Issues of cause and effect can be difficult to untangle, and it’s always worth bearing in mind that correlation doesn’t necessarily imply causation. Nevertheless, the examples below suggest financial outcomes maybe related to diversity.
- A two year survey from Bersin by Deloitte on the relationship between maturity in talent management (generally the more mature approach is more inclusive and intentionally diverse) and financial performance found, among other things, that more mature companies in this area had “3 times higher cash flow per employee over a three-year period” than lower performing companies.
- The McKinsey Report “Why Diversity Matters” highlighted research which suggests: “Companies in the top quartile for racial and ethnic diversity are 35 percent more likely to have financial returns above their respective national industry medians”. And that “Companies in the top quartile for gender diversity are 15 percent more likely to have financial returns above their respective national industry medians”.
- Catalyst’s 2007 report “The Bottom Line: Corporate Performance and Women’s Representation on Boards” found that businesses with more women board directors demonstrate a range of clear financial benefits:
- “Return on Equity: On average, companies with the highest percentages of women board directors outperformed those with the least by 53 percent.
- Return on Sales: On average, companies with the highest percentages of women board directors outperformed those with the least by 42 percent.
- Return on Invested Capital: On average, companies with the highest percentages of women board directors outperformed those with the least by 66 percent.” (figures sourced here).

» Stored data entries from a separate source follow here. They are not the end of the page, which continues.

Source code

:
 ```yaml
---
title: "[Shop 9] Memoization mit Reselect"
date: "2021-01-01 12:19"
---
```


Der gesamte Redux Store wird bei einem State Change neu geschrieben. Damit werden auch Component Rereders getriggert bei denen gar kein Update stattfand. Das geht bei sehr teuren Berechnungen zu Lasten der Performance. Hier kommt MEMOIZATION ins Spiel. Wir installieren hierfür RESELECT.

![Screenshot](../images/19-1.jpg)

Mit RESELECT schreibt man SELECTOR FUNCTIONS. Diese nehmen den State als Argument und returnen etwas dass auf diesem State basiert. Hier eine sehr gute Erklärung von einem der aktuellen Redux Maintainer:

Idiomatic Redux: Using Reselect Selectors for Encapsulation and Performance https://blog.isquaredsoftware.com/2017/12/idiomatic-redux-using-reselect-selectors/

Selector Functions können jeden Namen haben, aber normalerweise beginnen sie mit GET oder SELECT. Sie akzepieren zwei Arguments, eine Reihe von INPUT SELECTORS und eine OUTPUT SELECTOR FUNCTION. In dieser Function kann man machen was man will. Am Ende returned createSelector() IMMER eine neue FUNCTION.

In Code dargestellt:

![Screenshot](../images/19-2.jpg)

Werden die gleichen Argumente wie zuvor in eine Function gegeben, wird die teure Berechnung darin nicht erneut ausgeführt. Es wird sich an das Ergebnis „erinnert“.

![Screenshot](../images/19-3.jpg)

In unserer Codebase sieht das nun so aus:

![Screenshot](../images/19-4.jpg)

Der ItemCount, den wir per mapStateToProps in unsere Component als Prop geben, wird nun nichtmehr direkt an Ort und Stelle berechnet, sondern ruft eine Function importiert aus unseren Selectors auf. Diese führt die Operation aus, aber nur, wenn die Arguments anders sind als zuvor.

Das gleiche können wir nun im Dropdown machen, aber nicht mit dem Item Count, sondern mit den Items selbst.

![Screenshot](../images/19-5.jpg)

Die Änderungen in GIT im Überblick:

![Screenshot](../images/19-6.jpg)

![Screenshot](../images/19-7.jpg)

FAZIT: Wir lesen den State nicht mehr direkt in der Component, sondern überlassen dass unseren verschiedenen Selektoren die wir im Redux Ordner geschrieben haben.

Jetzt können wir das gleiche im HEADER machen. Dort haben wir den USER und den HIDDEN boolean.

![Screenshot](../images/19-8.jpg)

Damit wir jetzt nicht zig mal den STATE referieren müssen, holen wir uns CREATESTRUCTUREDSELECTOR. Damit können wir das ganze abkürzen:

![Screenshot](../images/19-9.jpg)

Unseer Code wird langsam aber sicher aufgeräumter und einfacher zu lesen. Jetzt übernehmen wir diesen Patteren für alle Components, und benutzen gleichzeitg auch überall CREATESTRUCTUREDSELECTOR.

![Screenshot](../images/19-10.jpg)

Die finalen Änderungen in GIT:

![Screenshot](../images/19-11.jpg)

In addition to the financial arguments, there are also wider issues of fitness for the future. It has been suggested that the ways of thinking most suited to the development of sustainable solutions maybe related to gender. In her 2011 piece “Gender and the Sustainable Brain” Andrea Learned explored the importance of empathy and a focus upon understanding and developing interrelationships as a key part of sustainable thinking, and that while these traits have traditionally been thought of as ‘feminine’ “What if, despite the fact that the female gender seems most naturally suited for sustainable thinking and decision-making, it is actually socialization—not sex—that forms the basis for the incredible opportunity our culture has today?”.
Diversity in solutions
To pursue a sustainable future, we need more innovation and technical development to solve problems and seek solutions. While the uptake of STEM courses by underrepresented groups is vital, there’s also an inclusion issue in the workplace. Although many companies have identified this issue and some report on their progress in addressing it, achieving inclusion requires a greater level of ambition and application.
In addition to representation in STEM skills and careers which focus upon the development of sustainable solutions, there are also, as Andrea Learned notes, diverse ways of thinking and acting that may be vital to a sustainable future that are currently marginal to existing business and financial cultures. A focus upon competition and zero sum game outcomes, rather than upon recognising interdependence, collaboration and cooperation for mutual success, maybe less likely to deliver sustainability and equity over the long term.
While it can be dangerous to overextend biological or ecosystem metaphors when talking about human beings, it is nevertheless the case that resilient natural environments tend to be those which exhibit high levels of diversity – these simply provide a variety of ways for things to happen and to be accommodated – they have in-built multiple redundancy.
As Abraham Maslow said “If you only have a hammer, you tend to see every problem as a nail”, diversity represents a tool box of skills, insights, opinions and ideas, we ignore its value to a sustainable, equitable future at our peril.